Heute kann die Mutter um einen Aufschub der Mutterschaftsentschädigung ersuchen, wenn ein Neugeborenes länger im Spital bleiben muss. Sie darf aber in den acht Wochen nach der Niederkunft nicht arbeiten und hat somit bis zur Ausrichtung der Mutterschaftsentschädigung kein gesichertes Einkommen. (Symbolbild)

Heute kann die Mutter um einen Aufschub der Mutterschaftsentschädigung ersuchen, wenn ein Neugeborenes länger im Spital bleiben muss. Sie darf aber in den acht Wochen nach der Niederkunft nicht arbeiten und hat somit bis zur Ausrichtung der Mutterschaftsentschädigung kein gesichertes Einkommen. (Symbolbild)

Muss ein Neugeborenes nach der Geburt für mehr als drei Wochen im Spital bleiben, soll die Mutter länger Mutterschaftsentschädigung erhalten. Der Bundesrat beantragt dem Parlament, eine Motion mit dieser Forderung anzunehmen.

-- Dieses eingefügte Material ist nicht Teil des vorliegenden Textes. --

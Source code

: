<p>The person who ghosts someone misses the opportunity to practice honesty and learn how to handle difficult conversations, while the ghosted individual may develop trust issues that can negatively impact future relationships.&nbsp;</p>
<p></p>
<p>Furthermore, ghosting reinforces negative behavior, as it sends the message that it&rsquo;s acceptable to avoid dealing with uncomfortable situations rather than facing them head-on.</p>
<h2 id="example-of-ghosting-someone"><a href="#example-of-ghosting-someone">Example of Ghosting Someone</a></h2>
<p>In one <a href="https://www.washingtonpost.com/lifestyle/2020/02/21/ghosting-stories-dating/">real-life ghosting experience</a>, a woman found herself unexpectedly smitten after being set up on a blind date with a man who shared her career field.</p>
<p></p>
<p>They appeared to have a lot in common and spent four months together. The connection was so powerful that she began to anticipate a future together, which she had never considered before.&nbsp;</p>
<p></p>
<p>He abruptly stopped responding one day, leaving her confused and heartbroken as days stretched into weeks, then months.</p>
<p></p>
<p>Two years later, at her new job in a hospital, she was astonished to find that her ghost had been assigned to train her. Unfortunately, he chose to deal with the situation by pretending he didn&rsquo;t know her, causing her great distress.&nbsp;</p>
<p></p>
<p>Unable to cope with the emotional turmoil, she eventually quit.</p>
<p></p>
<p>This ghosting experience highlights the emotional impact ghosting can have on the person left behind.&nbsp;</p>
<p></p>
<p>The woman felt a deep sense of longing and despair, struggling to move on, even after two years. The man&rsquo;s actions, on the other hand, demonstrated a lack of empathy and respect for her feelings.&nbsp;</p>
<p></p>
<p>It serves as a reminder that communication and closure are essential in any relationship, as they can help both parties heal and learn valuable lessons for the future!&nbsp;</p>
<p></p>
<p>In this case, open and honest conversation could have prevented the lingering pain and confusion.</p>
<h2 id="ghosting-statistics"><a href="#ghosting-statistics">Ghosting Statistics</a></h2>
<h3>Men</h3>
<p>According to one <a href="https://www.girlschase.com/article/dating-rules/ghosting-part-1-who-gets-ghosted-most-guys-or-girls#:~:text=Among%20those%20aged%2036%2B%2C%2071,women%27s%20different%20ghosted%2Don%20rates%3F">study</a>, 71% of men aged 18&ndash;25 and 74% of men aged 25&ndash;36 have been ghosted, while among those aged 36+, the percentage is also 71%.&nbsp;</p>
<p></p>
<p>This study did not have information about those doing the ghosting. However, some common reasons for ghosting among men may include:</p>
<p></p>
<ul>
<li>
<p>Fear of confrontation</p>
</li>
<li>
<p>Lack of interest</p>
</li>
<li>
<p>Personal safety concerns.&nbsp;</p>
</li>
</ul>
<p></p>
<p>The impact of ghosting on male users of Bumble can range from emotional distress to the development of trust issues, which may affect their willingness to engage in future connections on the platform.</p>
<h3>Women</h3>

Der Antrag wurde am Donnerstag veröffentlicht. Stimmt das Parlament der Motion zu, wird die Erwerbsersatzordnung angepasst. Den Vorstoss eingereicht hatte die Kommission für soziale Sicherheit und Gesundheit (SGK) des Ständerates.

Heute kann die Mutter um einen Aufschub der Mutterschaftsentschädigung ersuchen, wenn ein Neugeborenes länger im Spital bleiben muss. Sie darf aber in den acht Wochen nach der Niederkunft nicht arbeiten und hat somit bis zur Ausrichtung der Mutterschaftsentschädigung kein gesichertes Einkommen.

In einem Bericht im Auftrag des Nationalrates hatte der Bundesrat dargelegt, wie diese Lücke geschlossen werden könnte. Im Vordergrund steht eine längere Dauer der Mutterschaftsentschädigung in solchen Fällen. Heute ist ist diese auf 98 Tage beschränkt.

Im Bericht schrieb der Bundesrat, angesichts der limitierten Zahl von Aufschüben wären die zusätzlichen Kosten einer Verlängerung im Verhältnis zu den gesamten Kosten der Mutterschaftsversicherung sehr beschränkt.